Body of Proof in Analytic Paragraphs
Before writing the body of the paper outline your argument so you can see it clearly and stick to it as you write. Check yourself to make sure you are not repeating ideas but expanding them.
Next, write out the 3 main topic sentences that will guide the reader through your expanded thesis in the body of the paper. These statements are ideas rather than descriptions, summaries, and examples. As such they are usually written in complex sentences.
Complex sentences put elements in relation to one another by seeing the logical influences putting pressure on those elements. It is essential to guide the reader through the logic of your argument by signally how the main idea is expanded in topic sentences. This way the reader follows the thread of your argument throughout the paper. Without any topic sentences or thesis statements the reader does all the work of figuring out through your descriptions how elements in the text relate. Once the reader begins to form the idea instead of the writer, you have lost credibility as an author. Make sure that your topic sentences relate back to and expand on the original thesis without repeating that thesis.
In a compare/contrast essay the usual thesis statement / topic sentence structure takes the form of explicitly stating differences. What they have in common is the topics we are comparing: Trade, religion, and language.
While the Zuni……… , Columbus…………..
You want your sentences to be in parallel logic.
For instance: While the Zuni proceeded in their journey learning by experience, Columbus is guided by authorities, mainly the church.
Your three topic sentences in this case would be about how the Zuni approach trade, religion, and language by being open to experience which you would name in a specific way in each section.
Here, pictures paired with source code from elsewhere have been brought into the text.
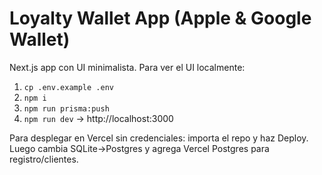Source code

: # Loyalty Wallet App (Apple & Google Wallet)

Next.js app con UI minimalista. Para ver el UI localmente:
1) `cp .env.example .env`
2) `npm i`
3) `npm run prisma:push`
4) `npm run dev` → http://localhost:3000

Para desplegar en Vercel sin credenciales: importa el repo y haz Deploy.
Luego cambia SQLite→Postgres y agrega Vercel Postgres para registro/clientes.
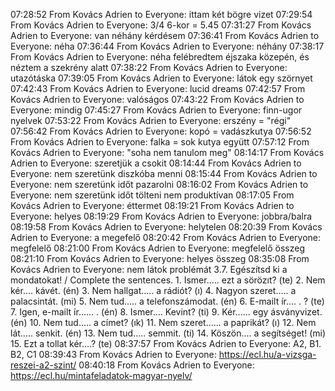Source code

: 07:28:52 From Kovács Adrien to Everyone:
	ittam két bögre vizet
07:29:54 From Kovács Adrien to Everyone:
	3/4 6-kor = 5.45
07:31:27 From Kovács Adrien to Everyone:
	van néhány kérdésem
07:36:41 From Kovács Adrien to Everyone:
	néha
07:36:44 From Kovács Adrien to Everyone:
	néhány
07:38:17 From Kovács Adrien to Everyone:
	néha felébredtem éjszaka közepén, és néztem a szekrény alatt
07:38:22 From Kovács Adrien to Everyone:
	utazótáska
07:39:05 From Kovács Adrien to Everyone:
	látok egy szörnyet
07:42:43 From Kovács Adrien to Everyone:
	lucid dreams
07:42:57 From Kovács Adrien to Everyone:
	valóságos
07:43:22 From Kovács Adrien to Everyone:
	mindig
07:45:27 From Kovács Adrien to Everyone:
	finn-ugor nyelvek
07:53:22 From Kovács Adrien to Everyone:
	erszény = "régi"
07:56:42 From Kovács Adrien to Everyone:
	kopó = vadászkutya
07:56:52 From Kovács Adrien to Everyone:
	falka = sok kutya együtt
07:57:12 From Kovács Adrien to Everyone:
	"soha nem tanulom meg"
08:14:17 From Kovács Adrien to Everyone:
	szeretjük a csokit
08:14:44 From Kovács Adrien to Everyone:
	nem szeretünk diszkóba menni
08:15:44 From Kovács Adrien to Everyone:
	nem szeretünk időt pazarolni
08:16:02 From Kovács Adrien to Everyone:
	nem szeretünk időt tölteni nem produktívan
08:17:05 From Kovács Adrien to Everyone:
	éttermet
08:19:21 From Kovács Adrien to Everyone:
	helyes
08:19:29 From Kovács Adrien to Everyone:
	jobbra/balra
08:19:58 From Kovács Adrien to Everyone:
	helytelen
08:20:39 From Kovács Adrien to Everyone:
	a megefelő
08:20:42 From Kovács Adrien to Everyone:
	megfelelő
08:21:00 From Kovács Adrien to Everyone:
	megfelelő összeg
08:21:10 From Kovács Adrien to Everyone:
	helyes összeg
08:35:08 From Kovács Adrien to Everyone:
	nem látok problémát	3.7. Egészítsd ki a mondatokat! / Complete the sentences.
	1. Ismer..... ezt a sörözıt? (te)
	2. Nem kér.... kávét. (én)
	3. Nem hallgat..... a rádiót? (ı)
	4. Nagyon szeret..... a palacsintát. (mi)
	5. Nem tud..... a telefonszámodat. (én)
	6. E-mailt ír.... . ? (te)
	7. Igen, e-mailt ír...... . (én)
	8. Ismer.... Kevint? (ti)
	9. Kér...... egy ásványvizet. (én)
	10. Nem tud..... a címet? (ık)
	11. Nem szeret...... a paprikát? (ı)
	12. Nem lát..... senkit. (én)
	13. Nem tud..... semmit. (ti)
	14. Köszön.... a segítséget! (mi)
	15. Ezt a tollat kér....? (te)
08:37:57 From Kovács Adrien to Everyone:
	A2, B1. B2, C1
08:39:43 From Kovács Adrien to Everyone:
	https://ecl.hu/a-vizsga-reszei-a2-szint/
08:40:18 From Kovács Adrien to Everyone:
	https://ecl.hu/mintafeladatok-magyar-nyelv/
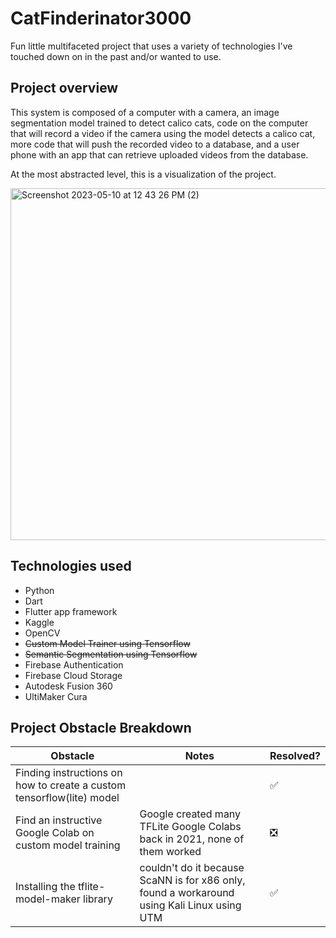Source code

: # CatFinderinator3000
Fun little multifaceted project that uses a variety of technologies I've touched down on in the past and/or wanted to use.

## Project overview
This system is composed of a computer with a camera, an image segmentation model trained to detect calico cats, code on the computer that will record a video if the camera using the model detects a calico cat, more code that will push the recorded video to a database, and a user phone with an app that can retrieve uploaded videos from the database.

At the most abstracted level, this is a visualization of the project.

<img width="563" alt="Screenshot 2023-05-10 at 12 43 26 PM (2)" src="https://github.com/Mooobert/CatFinderinator3000/assets/82725378/e32655af-2f40-4ecb-b26d-d1ba49db03fc">

## Technologies used
- Python
- Dart
- Flutter app framework
- Kaggle
- OpenCV
- ~~Custom Model Trainer using Tensorflow~~
- ~~Semantic Segmentation using Tensorflow~~
- Firebase Authentication
- Firebase Cloud Storage
- Autodesk Fusion 360
- UltiMaker Cura

## Project Obstacle Breakdown
Obstacle | Notes | Resolved?
--- | --- | ---
Finding instructions on how to create a custom tensorflow(lite) model |  | ✅ 
Find an instructive Google Colab on custom model training | Google created many TFLite Google Colabs back in 2021, none of them worked | ❎
Installing the tflite-model-maker library | couldn't do it because ScaNN is for x86 only, found a workaround using Kali Linux using UTM | ✅

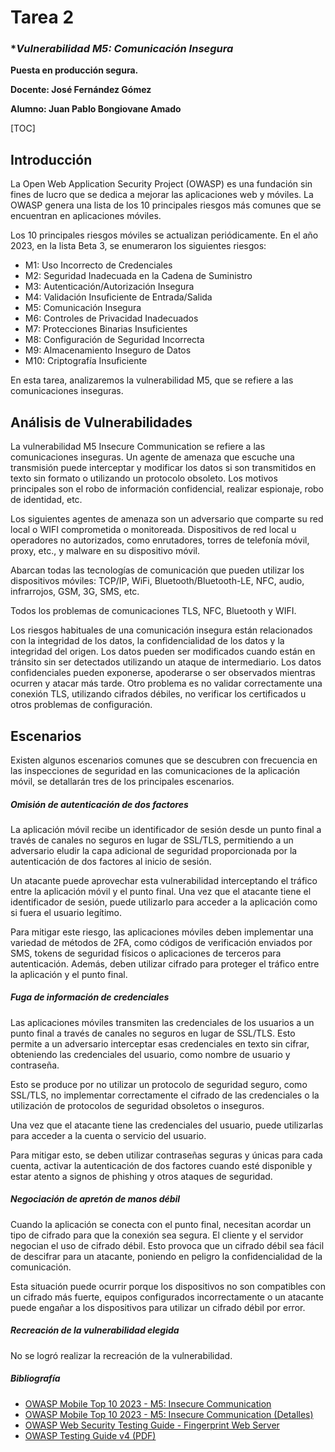 # Tarea 2

### **Vulnerabilidad *M5: Comunicación Insegura**

**Puesta en producción segura.**

**Docente: José Fernández Gómez**

**Alumno: Juan Pablo Bongiovane Amado**

[TOC]

## **Introducción**

La Open Web Application Security Project (OWASP) es una fundación sin fines de lucro que se dedica a mejorar las aplicaciones web y móviles. La OWASP genera una lista de los 10 principales riesgos más comunes que se encuentran en aplicaciones móviles.

Los 10 principales riesgos móviles se actualizan periódicamente. En el año 2023, en la lista Beta 3, se enumeraron los siguientes riesgos:

- M1: Uso Incorrecto de Credenciales
- M2: Seguridad Inadecuada en la Cadena de Suministro
- M3: Autenticación/Autorización Insegura
- M4: Validación Insuficiente de Entrada/Salida
- M5: Comunicación Insegura
- M6: Controles de Privacidad Inadecuados
- M7: Protecciones Binarias Insuficientes
- M8: Configuración de Seguridad Incorrecta
- M9: Almacenamiento Inseguro de Datos
- M10: Criptografía Insuficiente

En esta tarea, analizaremos la vulnerabilidad M5, que se refiere a las comunicaciones inseguras.

## **Análisis de Vulnerabilidades**

La vulnerabilidad M5 Insecure Communication se refiere a las comunicaciones inseguras. Un agente de amenaza que escuche una transmisión puede interceptar y modificar los datos si son transmitidos en texto sin formato o utilizando un protocolo obsoleto. Los motivos principales son el robo de información confidencial, realizar espionaje, robo de identidad, etc.

Los siguientes agentes de amenaza son un adversario que comparte su red local o WIFI comprometida o monitoreada. Dispositivos de red local u operadores no autorizados, como enrutadores, torres de telefonía móvil, proxy, etc., y malware en su dispositivo móvil.

Abarcan todas las tecnologías de comunicación que pueden utilizar los dispositivos móviles: TCP/IP, WiFi, Bluetooth/Bluetooth-LE, NFC, audio, infrarrojos, GSM, 3G, SMS, etc.

Todos los problemas de comunicaciones TLS, NFC, Bluetooth y WIFI.

Los riesgos habituales de una comunicación insegura están relacionados con la integridad de los datos, la confidencialidad de los datos y la integridad del origen. Los datos pueden ser modificados cuando están en tránsito sin ser detectados utilizando un ataque de intermediario. Los datos confidenciales pueden exponerse, apoderarse o ser observados mientras ocurren y atacar más tarde. Otro problema es no validar correctamente una conexión TLS, utilizando cifrados débiles, no verificar los certificados u otros problemas de configuración.

## **Escenarios**

Existen algunos escenarios comunes que se descubren con frecuencia en las inspecciones de seguridad en las comunicaciones de la aplicación móvil, se detallarán tres de los principales escenarios.

##### **Omisión de autenticación de dos factores**

La aplicación móvil recibe un identificador de sesión desde un punto final a través de canales no seguros en lugar de SSL/TLS, permitiendo a un adversario eludir la capa adicional de seguridad proporcionada por la autenticación de dos factores al inicio de sesión.

Un atacante puede aprovechar esta vulnerabilidad interceptando el tráfico entre la aplicación móvil y el punto final. Una vez que el atacante tiene el identificador de sesión, puede utilizarlo para acceder a la aplicación como si fuera el usuario legítimo.

Para mitigar este riesgo, las aplicaciones móviles deben implementar una variedad de métodos de 2FA, como códigos de verificación enviados por SMS, tokens de seguridad físicos o aplicaciones de terceros para autenticación. Además, deben utilizar cifrado para proteger el tráfico entre la aplicación y el punto final.

##### **Fuga de información de credenciales**

Las aplicaciones móviles transmiten las credenciales de los usuarios a un punto final a través de canales no seguros en lugar de SSL/TLS. Esto permite a un adversario interceptar esas credenciales en texto sin cifrar, obteniendo las credenciales del usuario, como nombre de usuario y contraseña.

Esto se produce por no utilizar un protocolo de seguridad seguro, como SSL/TLS, no implementar correctamente el cifrado de las credenciales o la utilización de protocolos de seguridad obsoletos o inseguros.

Una vez que el atacante tiene las credenciales del usuario, puede utilizarlas para acceder a la cuenta o servicio del usuario.

Para mitigar esto, se deben utilizar contraseñas seguras y únicas para cada cuenta, activar la autenticación de dos factores cuando esté disponible y estar atento a signos de phishing y otros ataques de seguridad.

##### **Negociación de apretón de manos débil**

Cuando la aplicación se conecta con el punto final, necesitan acordar un tipo de cifrado para que la conexión sea segura. El cliente y el servidor negocian el uso de cifrado débil. Esto provoca que un cifrado débil sea fácil de descifrar para un atacante, poniendo en peligro la confidencialidad de la comunicación.

Esta situación puede ocurrir porque los dispositivos no son compatibles con un cifrado más fuerte, equipos configurados incorrectamente o un atacante puede engañar a los dispositivos para utilizar un cifrado débil por error.

##### **Recreación de la vulnerabilidad elegida**

No se logró realizar la recreación de la vulnerabilidad.

##### Bibliografía

- [OWASP Mobile Top 10 2023 - M5: Insecure Communication](https://owasp.org/www-project-mobile-top-10/2023-risks/m5-insecure-communication)
- [OWASP Mobile Top 10 2023 - M5: Insecure Communication (Detalles)](https://owasp.org/www-project-mobile-top-10/2023-risks/m5-insecure-communication.html)
- [OWASP Web Security Testing Guide - Fingerprint Web Server](https://owasp.org/www-project-web-security-testing-guide/v42/4-Web_Application_Security_Testing/01-Information_Gathering/02-Fingerprint_Web_Server)
- [OWASP Testing Guide v4 (PDF)](https://owasp.org/www-project-web-security-testing-guide/assets/archive/OWASP_Testing_Guide_v4.pdf)
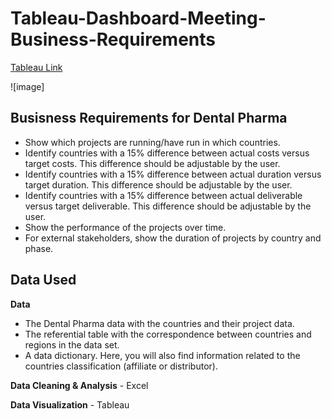 # Tableau-Dashboard-Meeting-Business-Requirements
[Tableau Link](https://public.tableau.com/views/DentalPharmaProject_16735263260110/DentalPharmaProjects?:language=en-GB&:display_count=n&:origin=viz_share_link)

![image]

## Busisness Requirements for Dental Pharma
- Show which projects are running/have run in which countries.
- Identify countries with a 15% difference between actual costs versus target costs. This difference should be adjustable by the user.
- Identify countries with a 15% difference between actual duration versus target duration. This difference should be adjustable by the user.
- Identify countries with a 15% difference between actual deliverable versus target deliverable. This difference should be adjustable by the user.
- Show the performance of the projects over time.
- For external stakeholders, show the duration of projects by country and phase.

## Data Used

**Data** 
- The Dental Pharma data with the countries and their project data.
- The referential table with the correspondence between countries and regions in the data set.
- A data dictionary. Here, you will also find information related to the countries classification (affiliate or distributor).

**Data Cleaning & Analysis** - Excel

**Data Visualization** - Tableau

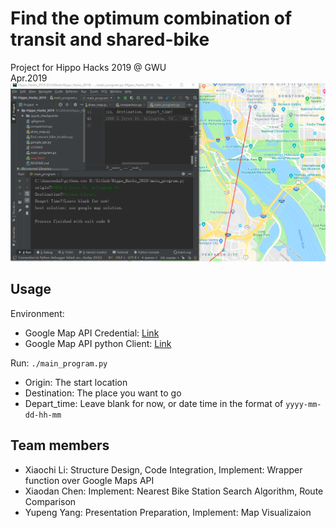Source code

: # Find the optimum combination of transit and shared-bike
Project for Hippo Hacks 2019 @ GWU  
Apr.2019
![](./image/sample_use.png)
## Usage
Environment: 
- Google Map API Credential: [Link](https://developers.google.com/maps/documentation/)
- Google Map API python Client: [Link](https://github.com/googlemaps/google-maps-services-python)

Run: `./main_program.py`
- Origin: The start location
- Destination: The place you want to go
- Depart_time: Leave blank for now, or date time in the format of `yyyy-mm-dd-hh-mm`

## Team members
- Xiaochi Li: Structure Design, Code Integration, Implement: Wrapper function over Google Maps API
- Xiaodan Chen: Implement: Nearest Bike Station Search Algorithm, Route Comparison
- Yupeng Yang: Presentation Preparation, Implement: Map Visualizaion
  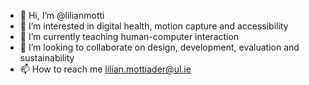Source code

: - 👋 Hi, I’m @lilianmotti
- 👀 I’m interested in digital health, motion capture and accessibility
- 🌱 I’m currently teaching human-computer interaction
- 💞️ I’m looking to collaborate on design, development, evaluation and sustainability
- 📫 How to reach me lilian.mottiader@ul.ie

<!---
lilianmotti/lilianmotti is a ✨ special ✨ repository because its `README.md` (this file) appears on your GitHub profile.
You can click the Preview link to take a look at your changes.
--->

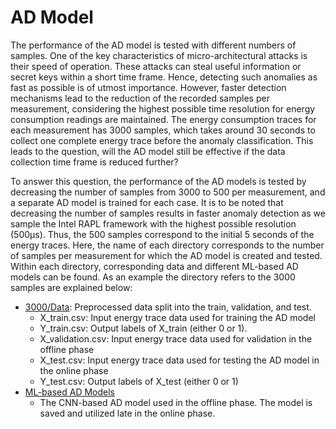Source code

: # AD Model
The performance of the AD model is tested with different numbers of samples. One of the key characteristics of micro-architectural attacks is their speed
of operation. These attacks can steal useful information or secret keys within a short time frame. Hence, detecting such anomalies
as fast as possible is of utmost importance. However, faster detection mechanisms lead to the reduction of the recorded samples per measurement, considering the highest possible time
resolution for energy consumption readings are maintained. The energy consumption traces for each measurement has 3000 samples, which takes around 30 seconds to collect one complete energy trace before the anomaly classification. This leads to the question, will the AD model still be effective if the data collection time frame is reduced further?

To answer this question, the performance of the AD models is tested by decreasing the number of samples from 3000 to 500 per measurement, and a separate AD model is trained for each case. It is to be noted that decreasing the number of samples results in faster anomaly detection as we sample the Intel RAPL framework with the highest possible resolution (500μs). Thus, the 500 samples correspond to the initial 5 seconds of the energy traces. Here, the name of each directory corresponds to the number of samples per measurement for which the AD model is created and tested. Within each directory, corresponding data and different ML-based AD models can be found. As an example the directory refers to the 3000 samples are explained below:

- [3000/Data](https://github.com/Diptakuet/MAD-EN-Microarchitectural-Attack-Detection/tree/main/AD_Model/3000/Data): Preprocessed data split into the train, validation, and test.
  * X_train.csv: Input energy trace data used for training the AD model
  * Y_train.csv: Output labels of X_train (either 0 or 1).
  * X_validation.csv: Input energy trace data used for validation in the offline phase
  * X_test.csv: Input energy trace data used for testing the AD model in the online phase
  * Y_test.csv: Output labels of X_test (either 0 or 1)
- [ML-based AD Models](https://github.com/Diptakuet/MAD-EN-Microarchitectural-Attack-Detection/blob/main/AD_Model/3000/CNN_1D.py)
  * The CNN-based AD model used in the offline phase. The model is saved and utilized late in the online phase.












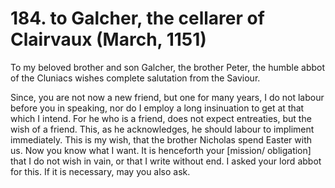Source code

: # 184. to Galcher, the cellarer of Clairvaux \(March, 1151\)

To my beloved brother and son Galcher, the brother Peter, the humble abbot of the Cluniacs wishes complete salutation from the Saviour.

Since, you are not now a new friend, but one for many years, I do not labour before you in speaking, nor do I employ a long insinuation to get at that which I intend. For he who is a friend, does not expect entreaties, but the wish of a friend. This, as he acknowledges, he should labour to impliment immediately. This is my wish, that the brother Nicholas spend Easter with us. Now you know what I want. It is henceforth your \[mission/ obligation\] that I do not wish in vain, or that I write without end. I asked your lord abbot for this. If it is necessary, may you also ask.

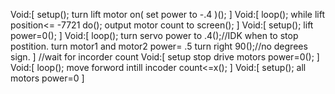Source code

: Void:[ setup();
turn lift motor on( set power to -.4 )();
]
Void:[ loop();
while lift position<= -7721 do();
output motor count to screen();
]
Void:[ setup();
lift power=0();
]
Void:[ loop();
turn servo power to .4();//IDK when to stop postition.
turn motor1 and motor2 power= .5 turn right 90();//no degrees sign.
]
//wait for incorder count
Void:[ setup stop drive motors power=0();
]
Void:[ loop();
move forword intill incoder count<=x();
]
Void:[ setup();
all motors power=0
]
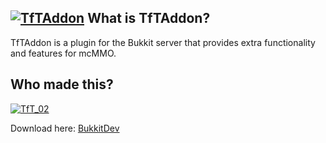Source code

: [![TfTAddon][Project Logo]][GitHub]
What is TfTAddon?
----------------
TfTAddon is a plugin for the Bukkit server that provides extra functionality and features for mcMMO.

Who made this?
----------------   
[![TfT_02](http://www.gravatar.com/avatar/b8914f9970e1f6ffd5281ce4770e20a7.png)](http://dev.bukkit.org/profiles/TfT_02/) 

Download here: [BukkitDev]

[Project Logo]: https://dl.dropbox.com/u/29178507/Spout/TfTAddon%20logo.png
[BukkitDev]: http://dev.bukkit.org/server-mods/tftaddon/
[GitHub]: https://github.com/TfT-02/TfTAddon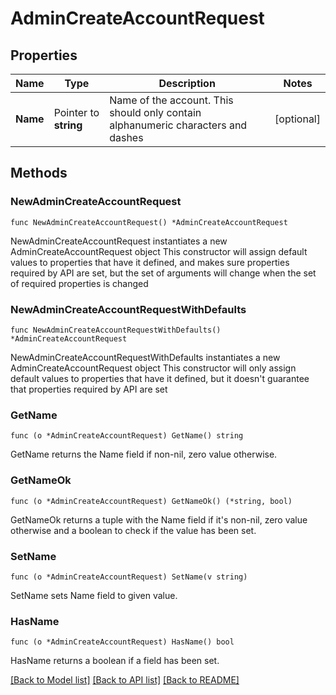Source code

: # AdminCreateAccountRequest

## Properties

Name | Type | Description | Notes
------------ | ------------- | ------------- | -------------
**Name** | Pointer to **string** | Name of the account. This should only contain alphanumeric characters and dashes | [optional] 

## Methods

### NewAdminCreateAccountRequest

`func NewAdminCreateAccountRequest() *AdminCreateAccountRequest`

NewAdminCreateAccountRequest instantiates a new AdminCreateAccountRequest object
This constructor will assign default values to properties that have it defined,
and makes sure properties required by API are set, but the set of arguments
will change when the set of required properties is changed

### NewAdminCreateAccountRequestWithDefaults

`func NewAdminCreateAccountRequestWithDefaults() *AdminCreateAccountRequest`

NewAdminCreateAccountRequestWithDefaults instantiates a new AdminCreateAccountRequest object
This constructor will only assign default values to properties that have it defined,
but it doesn't guarantee that properties required by API are set

### GetName

`func (o *AdminCreateAccountRequest) GetName() string`

GetName returns the Name field if non-nil, zero value otherwise.

### GetNameOk

`func (o *AdminCreateAccountRequest) GetNameOk() (*string, bool)`

GetNameOk returns a tuple with the Name field if it's non-nil, zero value otherwise
and a boolean to check if the value has been set.

### SetName

`func (o *AdminCreateAccountRequest) SetName(v string)`

SetName sets Name field to given value.

### HasName

`func (o *AdminCreateAccountRequest) HasName() bool`

HasName returns a boolean if a field has been set.


[[Back to Model list]](../README.md#documentation-for-models) [[Back to API list]](../README.md#documentation-for-api-endpoints) [[Back to README]](../README.md)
For instance, in trade they did not ask for specific things they were open to what was offered. In language, they organized an encounter so they could listen to the other. In religion, the Sun Father does not give them directions but the rainbow twins say, “ you decide.”
In your body of the paper, each paragraph is organized around a topic sentence followed by evidence from a close reading of text. Do not do a loose summary full of speculation. Give me the direct quote followed by the MLA citation. After you give me the direct quote interpret the quote the way you want to make it work for your argument, but make sure you are doing a valid interpretation:
Topic sentence
Evidence from close reading of text with (MLA Citation).
Explanation and interpretation
Transition to next paragraph
When referring to action in a text, write in the literary present tense.
Reflection: The last paragraph of the paper will be a consideration of the way we witness micro-aggressions in social practices today. Be specific. Focus on your own experience and step through a process that you have witnessed to see the way these encounters can be handled skillfully to avoid escalations. What kind of preparation informs the participants to help them avoid normalizing an unstable practice? Think about the work place, social interactions, seller/buyer trades, or classroom practices. Do a close reading of an experience.